And occasionally it finds voice in the church on Sunday morning, in the pulpit and in the pews. The fact that so many people are surprised to hear that anger in some of Reverend Wright’s sermons simply reminds us of the old truism that the most segregated hour in American life occurs on Sunday morning. That anger is not always productive; indeed, all too often it distracts attention from solving real problems; it keeps us from squarely facing our own complicity in our condition, and prevents the African-American community from forging the alliances it needs to bring about real change. But the anger is real; it is powerful; and to simply wish it away, to condemn it without understanding its roots, only serves to widen the chasm of misunderstanding that exists between the races.

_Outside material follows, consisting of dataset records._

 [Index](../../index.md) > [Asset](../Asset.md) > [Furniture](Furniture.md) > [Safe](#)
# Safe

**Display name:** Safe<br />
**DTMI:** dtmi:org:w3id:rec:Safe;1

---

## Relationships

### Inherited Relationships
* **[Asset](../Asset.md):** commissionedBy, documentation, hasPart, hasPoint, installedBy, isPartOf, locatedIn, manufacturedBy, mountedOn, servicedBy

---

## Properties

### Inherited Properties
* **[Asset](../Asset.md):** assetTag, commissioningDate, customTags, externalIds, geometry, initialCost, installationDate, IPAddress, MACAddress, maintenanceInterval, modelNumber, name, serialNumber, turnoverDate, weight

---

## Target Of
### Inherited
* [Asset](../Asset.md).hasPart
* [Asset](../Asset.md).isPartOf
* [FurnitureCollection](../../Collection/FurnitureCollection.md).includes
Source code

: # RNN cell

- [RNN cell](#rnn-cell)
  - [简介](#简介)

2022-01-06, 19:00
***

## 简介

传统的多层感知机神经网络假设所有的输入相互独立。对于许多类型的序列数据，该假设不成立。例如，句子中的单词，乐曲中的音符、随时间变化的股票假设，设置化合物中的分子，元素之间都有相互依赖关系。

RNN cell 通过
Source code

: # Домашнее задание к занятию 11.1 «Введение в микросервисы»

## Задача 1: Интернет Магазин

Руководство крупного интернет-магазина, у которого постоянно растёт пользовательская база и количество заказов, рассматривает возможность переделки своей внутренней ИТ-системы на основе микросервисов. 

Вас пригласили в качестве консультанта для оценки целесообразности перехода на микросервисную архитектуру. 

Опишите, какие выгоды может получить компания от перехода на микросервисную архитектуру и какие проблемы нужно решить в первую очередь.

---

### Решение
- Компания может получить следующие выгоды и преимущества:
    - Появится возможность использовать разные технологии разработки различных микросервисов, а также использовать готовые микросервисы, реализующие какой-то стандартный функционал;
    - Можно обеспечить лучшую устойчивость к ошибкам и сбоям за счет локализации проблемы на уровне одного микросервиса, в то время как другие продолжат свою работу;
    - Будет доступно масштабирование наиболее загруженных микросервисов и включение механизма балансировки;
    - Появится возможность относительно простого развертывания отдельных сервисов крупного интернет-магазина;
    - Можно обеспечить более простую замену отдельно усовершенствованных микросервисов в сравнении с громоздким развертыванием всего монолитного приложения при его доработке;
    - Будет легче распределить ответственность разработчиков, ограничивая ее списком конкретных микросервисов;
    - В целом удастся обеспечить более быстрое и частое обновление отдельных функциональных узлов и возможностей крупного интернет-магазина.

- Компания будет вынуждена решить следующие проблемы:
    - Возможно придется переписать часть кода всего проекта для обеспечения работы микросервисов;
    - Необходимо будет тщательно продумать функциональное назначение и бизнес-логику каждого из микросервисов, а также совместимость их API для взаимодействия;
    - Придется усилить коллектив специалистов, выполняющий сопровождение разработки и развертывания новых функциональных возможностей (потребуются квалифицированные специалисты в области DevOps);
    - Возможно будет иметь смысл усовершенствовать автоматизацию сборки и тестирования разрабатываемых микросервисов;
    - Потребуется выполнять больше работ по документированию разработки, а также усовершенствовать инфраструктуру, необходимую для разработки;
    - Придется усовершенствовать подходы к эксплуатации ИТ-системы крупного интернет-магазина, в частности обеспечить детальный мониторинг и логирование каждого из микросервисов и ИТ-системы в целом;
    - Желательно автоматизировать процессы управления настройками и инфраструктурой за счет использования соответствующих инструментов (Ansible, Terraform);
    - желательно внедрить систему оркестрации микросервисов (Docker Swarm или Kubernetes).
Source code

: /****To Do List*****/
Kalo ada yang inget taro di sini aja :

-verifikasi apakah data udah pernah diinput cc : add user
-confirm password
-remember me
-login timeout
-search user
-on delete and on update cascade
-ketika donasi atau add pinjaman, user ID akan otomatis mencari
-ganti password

In fact, a similar anger exists within segments of the white community. Most working- and middle-class white Americans don’t feel that they have been particularly privileged by their race. Their experience is the immigrant experience – as far as they’re concerned, no one’s handed them anything, they’ve built it from scratch. They’ve worked hard all their lives, many times only to see their jobs shipped overseas or their pension dumped after a lifetime of labor. They are anxious about their futures, and feel their dreams slipping away; in an era of stagnant wages and global competition, opportunity comes to be seen as a zero sum game, in which your dreams come at my expense. So when they are told to bus their children to a school across town; when they hear that an African American is getting an advantage in landing a good job or a spot in a good college because of an injustice that they themselves never committed; when they’re told that their fears about crime in urban neighborhoods are somehow prejudiced, resentment builds over time.
Like the anger within the black community, these resentments aren’t always expressed in polite company. But they have helped shape the political landscape for at least a generation. Anger over welfare and affirmative action helped forge the Reagan Coalition. Politicians routinely exploited fears of crime for their own electoral ends. Talk show hosts and conservative commentators built entire careers unmasking bogus claims of racism while dismissing legitimate discussions of racial injustice and inequality as mere political correctness or reverse racism.

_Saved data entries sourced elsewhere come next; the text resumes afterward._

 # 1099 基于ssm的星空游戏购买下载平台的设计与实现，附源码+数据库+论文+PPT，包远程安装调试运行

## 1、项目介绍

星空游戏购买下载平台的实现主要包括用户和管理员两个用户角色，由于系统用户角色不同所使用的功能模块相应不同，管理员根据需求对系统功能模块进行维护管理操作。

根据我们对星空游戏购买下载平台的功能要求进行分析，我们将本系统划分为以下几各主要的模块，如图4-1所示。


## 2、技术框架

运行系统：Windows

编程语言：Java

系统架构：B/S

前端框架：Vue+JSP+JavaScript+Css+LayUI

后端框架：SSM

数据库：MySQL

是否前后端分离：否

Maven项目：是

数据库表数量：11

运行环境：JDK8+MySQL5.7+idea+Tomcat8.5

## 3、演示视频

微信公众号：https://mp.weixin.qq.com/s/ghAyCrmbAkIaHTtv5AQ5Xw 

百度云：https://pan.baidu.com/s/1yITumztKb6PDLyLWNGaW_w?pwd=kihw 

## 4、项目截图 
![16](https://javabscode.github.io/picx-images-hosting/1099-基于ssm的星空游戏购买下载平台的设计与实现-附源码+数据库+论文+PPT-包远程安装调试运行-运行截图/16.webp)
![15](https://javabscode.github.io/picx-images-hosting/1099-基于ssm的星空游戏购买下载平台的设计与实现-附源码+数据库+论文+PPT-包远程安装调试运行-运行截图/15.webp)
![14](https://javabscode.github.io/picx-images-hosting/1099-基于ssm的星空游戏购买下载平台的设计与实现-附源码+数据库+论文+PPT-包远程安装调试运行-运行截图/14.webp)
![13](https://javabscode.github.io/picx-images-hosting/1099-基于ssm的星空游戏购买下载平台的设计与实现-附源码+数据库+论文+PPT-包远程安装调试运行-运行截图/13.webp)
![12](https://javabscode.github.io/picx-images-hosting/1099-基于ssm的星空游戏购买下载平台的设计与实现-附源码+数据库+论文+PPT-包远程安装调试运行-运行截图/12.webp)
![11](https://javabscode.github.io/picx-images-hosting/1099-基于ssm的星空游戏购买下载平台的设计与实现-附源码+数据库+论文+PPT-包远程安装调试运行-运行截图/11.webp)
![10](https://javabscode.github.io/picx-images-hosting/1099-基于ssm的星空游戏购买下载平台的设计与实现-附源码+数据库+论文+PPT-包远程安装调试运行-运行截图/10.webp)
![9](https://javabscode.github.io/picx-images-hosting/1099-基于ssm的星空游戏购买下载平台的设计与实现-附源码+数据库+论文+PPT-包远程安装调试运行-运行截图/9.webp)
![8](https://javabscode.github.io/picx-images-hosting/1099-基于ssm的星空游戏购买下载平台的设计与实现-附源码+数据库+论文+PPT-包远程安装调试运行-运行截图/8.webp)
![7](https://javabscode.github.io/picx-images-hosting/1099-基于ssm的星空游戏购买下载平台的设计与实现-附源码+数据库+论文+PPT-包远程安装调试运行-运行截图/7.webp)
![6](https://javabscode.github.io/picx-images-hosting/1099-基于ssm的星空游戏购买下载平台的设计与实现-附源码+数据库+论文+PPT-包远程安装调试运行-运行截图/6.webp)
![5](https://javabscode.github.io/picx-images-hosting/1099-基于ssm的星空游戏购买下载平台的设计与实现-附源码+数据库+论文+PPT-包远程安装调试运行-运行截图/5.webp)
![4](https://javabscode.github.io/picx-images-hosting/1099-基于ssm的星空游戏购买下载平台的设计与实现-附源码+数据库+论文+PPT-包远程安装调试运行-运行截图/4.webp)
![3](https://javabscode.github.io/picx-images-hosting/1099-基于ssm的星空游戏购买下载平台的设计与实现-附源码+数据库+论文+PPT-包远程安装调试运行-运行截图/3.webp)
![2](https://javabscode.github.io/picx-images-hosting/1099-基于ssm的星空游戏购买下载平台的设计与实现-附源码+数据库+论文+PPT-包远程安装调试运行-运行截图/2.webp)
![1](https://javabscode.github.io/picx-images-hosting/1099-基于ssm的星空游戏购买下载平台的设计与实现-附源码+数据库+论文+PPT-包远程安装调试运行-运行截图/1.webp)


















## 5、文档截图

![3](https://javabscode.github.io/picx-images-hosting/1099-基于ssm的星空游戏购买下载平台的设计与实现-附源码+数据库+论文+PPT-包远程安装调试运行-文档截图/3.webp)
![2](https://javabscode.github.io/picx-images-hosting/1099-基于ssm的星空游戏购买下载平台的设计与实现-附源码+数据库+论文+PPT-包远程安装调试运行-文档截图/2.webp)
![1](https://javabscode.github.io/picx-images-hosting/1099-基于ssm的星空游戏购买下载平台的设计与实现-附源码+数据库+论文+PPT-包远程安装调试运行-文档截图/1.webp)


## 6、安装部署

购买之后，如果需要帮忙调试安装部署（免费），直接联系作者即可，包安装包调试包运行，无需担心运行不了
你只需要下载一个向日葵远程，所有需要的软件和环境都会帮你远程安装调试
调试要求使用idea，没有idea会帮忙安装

Just as black anger often proved counterproductive, so have these white resentments distracted attention from the real culprits of the middle class squeeze – a corporate culture rife with inside dealing, questionable accounting practices, and short-term greed; a Washington dominated by lobbyists and special interests; economic policies that favor the few over the many. And yet, to wish away the resentments of white Americans, to label them as misguided or even racist, without recognizing they are grounded in legitimate concerns – this too widens the racial divide, and blocks the path to understanding.
This is where we are right now. It’s a racial stalemate we’ve been stuck in for years. Contrary to the claims of some of my critics, black and white, I have never been so naïve as to believe that we can get beyond our racial divisions in a single election cycle, or with a single candidacy – particularly a candidacy as imperfect as my own.
This is where you realized that anyone who dismisses this speech as empty rhetoric has a lot riding on their own hatred of Obama and their inherent bigotry. There is nothing to refute in this passage. It’s America, right or wrong…and we know it. I’ve been saying it, lots of others have been saying it. The people in the media pretend that it’s really not that bad unless it really, really affects the working class white voter. But there’s something important here: We have never had a leader say it.
I’m 35. I’ve never been particularly in awe of this country as an operational organization. As a piece of geography, I love this place, but in theory…meh. It’s hard. It’s hard to pretend that as a woman everything is hunky-dory. It’s hard to pretend that as a black person everything is hunky-dory. It’s hard to pretend as a liberal, as a Muslim, as one-half of an interacial relationship, as a parent…get what I’m saying. The true-believers, those “America: Love it or Leave it” types don’t get it. They see my skin, my sex and immediately blame me for any problems I have even if they mirror their problems. But that’s okay, because they have their preachers telling them that it is my fault. Not a breakdown in government or leadership, because of “them”.
Those people are waiting for some talking head or preacher to tell them that it’s okay…”Give in into your hate.” They don’t have to listen to Obama because they’ll make up pretend instances of “codewords” despite the fact that this speech wasn’t given to black America, it was given to America. Sen. Obama drew the line. He said, “Here’s where were are. Now you can cross the line and move into the future or you can stay over there and dwell in the past.”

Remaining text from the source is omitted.